Using the Right Side of the Brain
For one student artist, painting is therapeutic—and offers a chance to take a break from studying.
“Being a medical student doesn’t leave you with a lot of free time,” says second-year student Shaila Patel. “Painting is something I want to do—no one can tell me what to put on the canvas—and I get to use the creative right side of my brain.”
One of her paintings that is featured in the show, “I Love San Francisco,” highlights two bridges: the Golden Gate Bridge, which represents growing up in the south San Francisco Bay Area, and the Key Bridge in Washington, representing her time at Georgetown.
“When I came up with the idea for the painting, I had recently walked the Golden Gate Bridge and I run across the Key Bridge all the time,” says Patel, who completed Georgetown’s Special Master’s Program in 2012 and plans to pursue a career in pediatric medicine.
Second-year medical student Charles Long also has a piece of art on display depicting memories from home.
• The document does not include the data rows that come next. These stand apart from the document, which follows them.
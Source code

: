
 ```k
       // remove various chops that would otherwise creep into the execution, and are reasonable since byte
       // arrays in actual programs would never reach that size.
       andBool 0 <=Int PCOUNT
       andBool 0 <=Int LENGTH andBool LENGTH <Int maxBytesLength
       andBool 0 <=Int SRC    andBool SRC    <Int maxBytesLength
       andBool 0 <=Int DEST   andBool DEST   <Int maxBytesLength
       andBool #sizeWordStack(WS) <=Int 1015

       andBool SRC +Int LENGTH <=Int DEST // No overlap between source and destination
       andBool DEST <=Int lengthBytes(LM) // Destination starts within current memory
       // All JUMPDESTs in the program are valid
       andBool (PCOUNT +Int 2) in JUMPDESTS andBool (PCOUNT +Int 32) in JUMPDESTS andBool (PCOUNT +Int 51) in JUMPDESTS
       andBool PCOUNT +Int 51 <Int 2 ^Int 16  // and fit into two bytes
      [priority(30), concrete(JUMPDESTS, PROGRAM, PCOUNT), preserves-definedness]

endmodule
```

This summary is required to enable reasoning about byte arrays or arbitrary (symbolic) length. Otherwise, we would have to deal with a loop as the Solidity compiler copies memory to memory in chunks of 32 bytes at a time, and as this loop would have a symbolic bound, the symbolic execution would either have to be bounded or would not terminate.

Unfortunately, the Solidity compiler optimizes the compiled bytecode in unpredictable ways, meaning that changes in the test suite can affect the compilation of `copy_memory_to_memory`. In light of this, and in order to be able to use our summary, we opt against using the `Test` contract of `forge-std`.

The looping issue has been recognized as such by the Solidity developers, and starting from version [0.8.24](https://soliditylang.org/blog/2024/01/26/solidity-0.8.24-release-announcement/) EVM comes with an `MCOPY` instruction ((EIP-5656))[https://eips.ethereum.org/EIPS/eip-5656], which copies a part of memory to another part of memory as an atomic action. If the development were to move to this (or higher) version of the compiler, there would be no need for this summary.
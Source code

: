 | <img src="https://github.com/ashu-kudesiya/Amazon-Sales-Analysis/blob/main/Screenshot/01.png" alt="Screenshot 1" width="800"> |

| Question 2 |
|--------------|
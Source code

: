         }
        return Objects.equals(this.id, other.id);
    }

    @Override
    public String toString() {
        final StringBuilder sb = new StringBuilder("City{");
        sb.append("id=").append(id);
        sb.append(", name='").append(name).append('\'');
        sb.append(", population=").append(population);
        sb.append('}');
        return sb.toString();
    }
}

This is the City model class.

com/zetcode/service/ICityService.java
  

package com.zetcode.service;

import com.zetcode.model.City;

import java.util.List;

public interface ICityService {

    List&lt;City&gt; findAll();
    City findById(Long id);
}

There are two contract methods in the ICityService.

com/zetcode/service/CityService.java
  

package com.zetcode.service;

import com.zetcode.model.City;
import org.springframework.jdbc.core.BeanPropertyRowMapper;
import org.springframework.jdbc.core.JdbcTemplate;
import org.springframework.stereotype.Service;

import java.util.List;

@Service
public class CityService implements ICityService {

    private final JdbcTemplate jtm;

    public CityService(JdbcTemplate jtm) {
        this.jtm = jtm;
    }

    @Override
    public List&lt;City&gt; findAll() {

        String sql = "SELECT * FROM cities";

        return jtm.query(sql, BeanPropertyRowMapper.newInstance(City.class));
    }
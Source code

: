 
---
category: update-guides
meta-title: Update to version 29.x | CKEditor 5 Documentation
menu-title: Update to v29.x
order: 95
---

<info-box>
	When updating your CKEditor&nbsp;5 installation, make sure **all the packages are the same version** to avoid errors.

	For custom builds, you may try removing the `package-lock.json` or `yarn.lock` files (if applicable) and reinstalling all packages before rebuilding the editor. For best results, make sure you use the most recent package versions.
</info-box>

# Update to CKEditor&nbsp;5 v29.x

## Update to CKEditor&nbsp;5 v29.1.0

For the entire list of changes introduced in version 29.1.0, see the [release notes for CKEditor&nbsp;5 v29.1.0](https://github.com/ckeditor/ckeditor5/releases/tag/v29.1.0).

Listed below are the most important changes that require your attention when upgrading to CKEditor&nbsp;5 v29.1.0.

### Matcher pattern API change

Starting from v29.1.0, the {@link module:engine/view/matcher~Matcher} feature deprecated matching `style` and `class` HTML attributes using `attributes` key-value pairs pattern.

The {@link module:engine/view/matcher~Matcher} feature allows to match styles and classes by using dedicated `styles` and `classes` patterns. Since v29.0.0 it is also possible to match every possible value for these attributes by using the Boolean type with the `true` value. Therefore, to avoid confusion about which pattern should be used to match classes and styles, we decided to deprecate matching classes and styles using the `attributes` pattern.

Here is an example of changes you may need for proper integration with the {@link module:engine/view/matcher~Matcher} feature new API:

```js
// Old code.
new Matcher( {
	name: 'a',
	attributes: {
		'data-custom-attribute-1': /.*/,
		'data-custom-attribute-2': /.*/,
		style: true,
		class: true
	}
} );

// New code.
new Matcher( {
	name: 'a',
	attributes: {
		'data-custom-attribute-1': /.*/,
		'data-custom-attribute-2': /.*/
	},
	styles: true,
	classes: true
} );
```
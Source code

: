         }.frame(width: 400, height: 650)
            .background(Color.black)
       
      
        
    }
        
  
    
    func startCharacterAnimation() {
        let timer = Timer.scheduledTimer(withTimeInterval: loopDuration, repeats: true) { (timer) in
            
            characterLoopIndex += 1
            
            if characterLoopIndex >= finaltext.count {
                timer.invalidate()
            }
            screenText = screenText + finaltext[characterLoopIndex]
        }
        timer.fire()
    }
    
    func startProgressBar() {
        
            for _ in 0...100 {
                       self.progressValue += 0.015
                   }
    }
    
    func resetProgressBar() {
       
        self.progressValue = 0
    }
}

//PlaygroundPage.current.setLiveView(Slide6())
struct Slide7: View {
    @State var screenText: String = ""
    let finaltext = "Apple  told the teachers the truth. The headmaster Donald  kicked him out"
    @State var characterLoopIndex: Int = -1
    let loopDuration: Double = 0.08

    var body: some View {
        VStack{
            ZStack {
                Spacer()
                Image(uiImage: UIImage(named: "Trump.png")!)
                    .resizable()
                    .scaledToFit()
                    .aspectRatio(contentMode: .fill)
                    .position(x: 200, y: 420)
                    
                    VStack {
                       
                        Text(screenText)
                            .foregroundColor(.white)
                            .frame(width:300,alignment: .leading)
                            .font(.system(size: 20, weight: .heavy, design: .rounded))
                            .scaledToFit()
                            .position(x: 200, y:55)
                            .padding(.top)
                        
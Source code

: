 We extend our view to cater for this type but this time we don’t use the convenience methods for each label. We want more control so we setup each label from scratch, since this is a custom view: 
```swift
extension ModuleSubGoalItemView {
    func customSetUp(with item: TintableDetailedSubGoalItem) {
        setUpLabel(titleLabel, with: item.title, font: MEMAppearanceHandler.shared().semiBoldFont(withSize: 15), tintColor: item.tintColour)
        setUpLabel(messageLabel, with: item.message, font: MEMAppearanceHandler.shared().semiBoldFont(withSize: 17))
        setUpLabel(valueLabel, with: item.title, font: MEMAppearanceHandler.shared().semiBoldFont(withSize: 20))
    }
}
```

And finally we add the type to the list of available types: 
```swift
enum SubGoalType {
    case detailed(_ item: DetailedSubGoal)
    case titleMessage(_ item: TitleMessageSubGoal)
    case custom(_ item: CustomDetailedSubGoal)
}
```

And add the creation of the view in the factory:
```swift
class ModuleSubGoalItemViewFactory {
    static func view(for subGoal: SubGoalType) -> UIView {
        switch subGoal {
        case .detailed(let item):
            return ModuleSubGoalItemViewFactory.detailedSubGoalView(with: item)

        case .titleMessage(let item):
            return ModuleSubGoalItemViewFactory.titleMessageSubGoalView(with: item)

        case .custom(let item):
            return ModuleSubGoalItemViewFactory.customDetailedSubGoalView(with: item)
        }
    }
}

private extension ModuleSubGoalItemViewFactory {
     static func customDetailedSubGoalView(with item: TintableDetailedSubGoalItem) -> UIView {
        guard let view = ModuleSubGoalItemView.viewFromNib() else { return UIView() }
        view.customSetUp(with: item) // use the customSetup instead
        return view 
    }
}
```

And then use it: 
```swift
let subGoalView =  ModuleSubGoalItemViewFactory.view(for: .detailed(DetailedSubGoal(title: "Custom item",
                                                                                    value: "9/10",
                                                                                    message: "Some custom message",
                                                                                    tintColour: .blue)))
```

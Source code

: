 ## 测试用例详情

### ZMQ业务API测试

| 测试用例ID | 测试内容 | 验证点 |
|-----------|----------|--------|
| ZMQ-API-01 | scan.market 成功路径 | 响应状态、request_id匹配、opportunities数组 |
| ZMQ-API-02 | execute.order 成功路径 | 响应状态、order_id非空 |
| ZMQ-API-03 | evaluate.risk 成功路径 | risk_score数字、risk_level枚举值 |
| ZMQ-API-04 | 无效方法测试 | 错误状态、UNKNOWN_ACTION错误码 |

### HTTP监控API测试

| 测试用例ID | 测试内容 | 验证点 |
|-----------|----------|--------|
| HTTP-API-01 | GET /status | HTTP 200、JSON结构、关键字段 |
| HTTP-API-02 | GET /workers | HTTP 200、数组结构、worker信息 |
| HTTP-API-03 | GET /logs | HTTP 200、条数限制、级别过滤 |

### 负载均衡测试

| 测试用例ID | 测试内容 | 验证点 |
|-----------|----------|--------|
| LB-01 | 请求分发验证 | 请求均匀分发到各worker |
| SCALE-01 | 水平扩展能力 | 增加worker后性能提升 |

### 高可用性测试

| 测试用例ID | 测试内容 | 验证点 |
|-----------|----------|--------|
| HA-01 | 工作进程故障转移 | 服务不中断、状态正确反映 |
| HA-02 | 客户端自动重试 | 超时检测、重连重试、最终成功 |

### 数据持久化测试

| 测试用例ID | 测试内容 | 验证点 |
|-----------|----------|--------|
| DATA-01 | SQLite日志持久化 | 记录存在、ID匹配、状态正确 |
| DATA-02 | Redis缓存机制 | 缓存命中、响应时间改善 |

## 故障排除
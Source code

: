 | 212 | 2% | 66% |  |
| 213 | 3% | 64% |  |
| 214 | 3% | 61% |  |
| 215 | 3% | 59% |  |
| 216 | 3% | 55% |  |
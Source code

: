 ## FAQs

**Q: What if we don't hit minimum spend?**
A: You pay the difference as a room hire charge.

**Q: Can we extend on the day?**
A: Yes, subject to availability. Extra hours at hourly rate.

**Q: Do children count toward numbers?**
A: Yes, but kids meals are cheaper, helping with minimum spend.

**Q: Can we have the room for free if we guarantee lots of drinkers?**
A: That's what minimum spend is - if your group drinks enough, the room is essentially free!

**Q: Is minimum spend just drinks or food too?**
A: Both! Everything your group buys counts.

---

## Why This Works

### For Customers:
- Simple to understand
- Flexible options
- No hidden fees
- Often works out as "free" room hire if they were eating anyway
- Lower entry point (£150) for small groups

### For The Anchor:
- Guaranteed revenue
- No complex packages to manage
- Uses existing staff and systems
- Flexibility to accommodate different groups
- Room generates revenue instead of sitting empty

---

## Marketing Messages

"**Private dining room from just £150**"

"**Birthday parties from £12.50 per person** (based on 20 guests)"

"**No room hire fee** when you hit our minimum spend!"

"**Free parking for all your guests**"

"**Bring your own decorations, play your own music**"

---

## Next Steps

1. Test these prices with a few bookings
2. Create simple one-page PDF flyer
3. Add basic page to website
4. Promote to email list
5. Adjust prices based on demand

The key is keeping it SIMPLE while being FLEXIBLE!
His scratchboard drawing “Coming Home” recalls how he used to feel arriving home after long swim practices in high school.
“I remember getting home and the only light in the neighborhood was from the moon and it was shining down on the cars in the driveway,” Long says. “It was peaceful to me to come home to that and finally getting rested up after a long day.”
Long, who comes from a family of doctors, hopes to have a career in surgery. He feels a connection between artistic and surgical prowess.
“I really enjoy doing procedural work and want to extend my artwork into surgery,” Long said. “I really like doing things with my hands and doing fine-detail work.”